▸ **Exercise description**: Within the records that follow, find every line containing the string "ldots". Copy those lines.

● ● ●

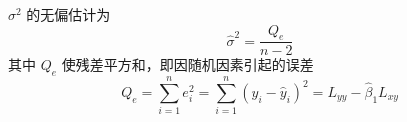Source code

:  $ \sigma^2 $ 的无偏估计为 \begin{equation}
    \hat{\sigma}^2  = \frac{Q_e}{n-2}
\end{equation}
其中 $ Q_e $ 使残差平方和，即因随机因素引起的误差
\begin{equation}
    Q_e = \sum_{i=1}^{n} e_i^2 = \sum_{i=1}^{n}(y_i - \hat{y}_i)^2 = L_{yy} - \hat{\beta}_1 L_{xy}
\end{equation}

● ● ●

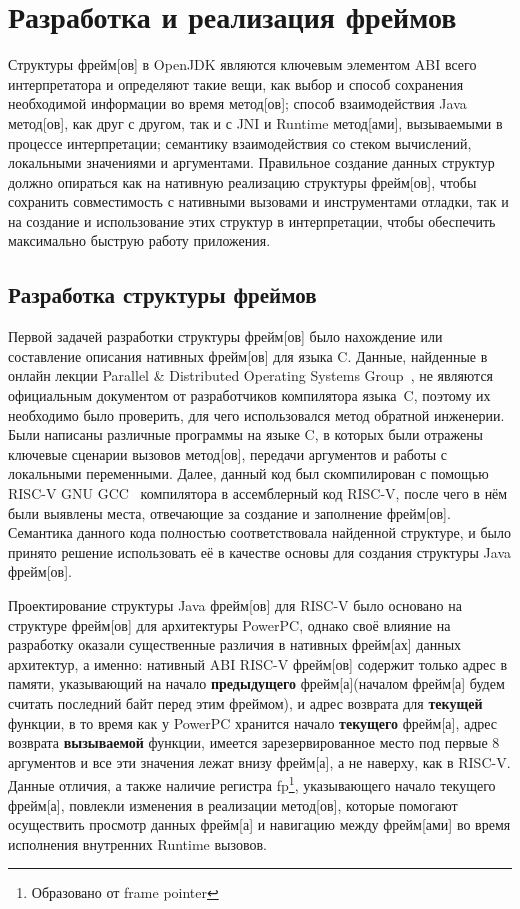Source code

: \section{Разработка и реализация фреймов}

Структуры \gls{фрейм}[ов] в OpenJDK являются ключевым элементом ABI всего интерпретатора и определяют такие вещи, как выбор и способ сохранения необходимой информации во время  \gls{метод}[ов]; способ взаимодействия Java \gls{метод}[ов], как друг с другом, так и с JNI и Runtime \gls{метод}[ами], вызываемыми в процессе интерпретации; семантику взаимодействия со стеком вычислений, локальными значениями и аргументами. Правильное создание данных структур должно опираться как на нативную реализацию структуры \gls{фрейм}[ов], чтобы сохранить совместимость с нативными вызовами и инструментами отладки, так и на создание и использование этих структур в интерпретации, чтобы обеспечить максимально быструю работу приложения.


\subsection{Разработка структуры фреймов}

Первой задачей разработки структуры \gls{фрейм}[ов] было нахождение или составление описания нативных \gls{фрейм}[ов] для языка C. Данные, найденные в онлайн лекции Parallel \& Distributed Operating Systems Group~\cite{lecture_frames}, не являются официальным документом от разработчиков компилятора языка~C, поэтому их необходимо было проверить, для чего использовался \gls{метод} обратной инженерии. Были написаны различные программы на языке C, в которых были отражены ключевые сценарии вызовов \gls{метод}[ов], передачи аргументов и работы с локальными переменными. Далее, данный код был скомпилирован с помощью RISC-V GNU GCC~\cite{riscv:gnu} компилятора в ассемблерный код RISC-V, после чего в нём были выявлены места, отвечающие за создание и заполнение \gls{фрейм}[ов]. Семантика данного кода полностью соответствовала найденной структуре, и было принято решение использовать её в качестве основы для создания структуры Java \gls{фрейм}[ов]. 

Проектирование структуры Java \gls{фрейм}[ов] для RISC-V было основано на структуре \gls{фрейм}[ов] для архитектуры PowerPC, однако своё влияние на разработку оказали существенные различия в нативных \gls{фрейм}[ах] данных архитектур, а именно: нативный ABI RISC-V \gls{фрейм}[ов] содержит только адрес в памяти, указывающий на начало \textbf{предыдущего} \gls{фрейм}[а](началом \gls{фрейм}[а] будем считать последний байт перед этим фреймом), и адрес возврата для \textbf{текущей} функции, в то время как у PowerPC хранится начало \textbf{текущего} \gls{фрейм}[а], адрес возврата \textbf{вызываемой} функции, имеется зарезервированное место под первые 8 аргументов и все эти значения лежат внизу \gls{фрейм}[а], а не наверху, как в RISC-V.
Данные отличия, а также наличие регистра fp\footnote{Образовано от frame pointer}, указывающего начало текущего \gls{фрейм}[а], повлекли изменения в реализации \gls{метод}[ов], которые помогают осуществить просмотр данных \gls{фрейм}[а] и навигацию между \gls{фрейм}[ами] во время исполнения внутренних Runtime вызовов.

● ● ●

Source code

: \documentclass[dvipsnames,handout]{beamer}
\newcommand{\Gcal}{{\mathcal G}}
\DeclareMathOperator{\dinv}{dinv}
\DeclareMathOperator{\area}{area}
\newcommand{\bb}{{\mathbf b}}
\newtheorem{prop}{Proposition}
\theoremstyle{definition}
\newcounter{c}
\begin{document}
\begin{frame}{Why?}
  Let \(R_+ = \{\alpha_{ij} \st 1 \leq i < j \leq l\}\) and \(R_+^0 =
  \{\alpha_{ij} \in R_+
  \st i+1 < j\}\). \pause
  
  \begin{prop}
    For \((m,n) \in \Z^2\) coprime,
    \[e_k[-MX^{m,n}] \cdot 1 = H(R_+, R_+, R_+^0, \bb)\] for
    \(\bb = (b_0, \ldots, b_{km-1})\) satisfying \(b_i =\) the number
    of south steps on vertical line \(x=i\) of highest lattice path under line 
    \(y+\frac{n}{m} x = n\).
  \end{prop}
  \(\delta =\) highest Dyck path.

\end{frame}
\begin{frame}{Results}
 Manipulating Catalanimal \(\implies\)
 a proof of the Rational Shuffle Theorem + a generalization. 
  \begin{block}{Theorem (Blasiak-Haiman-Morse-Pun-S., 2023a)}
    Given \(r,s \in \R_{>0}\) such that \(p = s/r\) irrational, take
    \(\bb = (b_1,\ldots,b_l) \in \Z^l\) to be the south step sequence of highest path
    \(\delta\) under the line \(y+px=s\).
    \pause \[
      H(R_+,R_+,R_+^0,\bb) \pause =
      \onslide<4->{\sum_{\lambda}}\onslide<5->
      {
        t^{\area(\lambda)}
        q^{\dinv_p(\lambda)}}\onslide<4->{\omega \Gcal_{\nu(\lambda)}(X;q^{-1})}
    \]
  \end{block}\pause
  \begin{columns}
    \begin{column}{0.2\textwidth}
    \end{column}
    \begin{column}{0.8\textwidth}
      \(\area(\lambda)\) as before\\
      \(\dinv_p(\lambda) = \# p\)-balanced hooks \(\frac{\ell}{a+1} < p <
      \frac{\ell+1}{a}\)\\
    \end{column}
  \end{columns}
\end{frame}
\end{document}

● ● ●

▸ **Answer space**:
    \(\bb = (b_0, \ldots, b_{km-1})\) satisfying \(b_i =\) the number
    \(\bb = (b_1,\ldots,b_l) \in \Z^l\) to be the south step sequence of highest path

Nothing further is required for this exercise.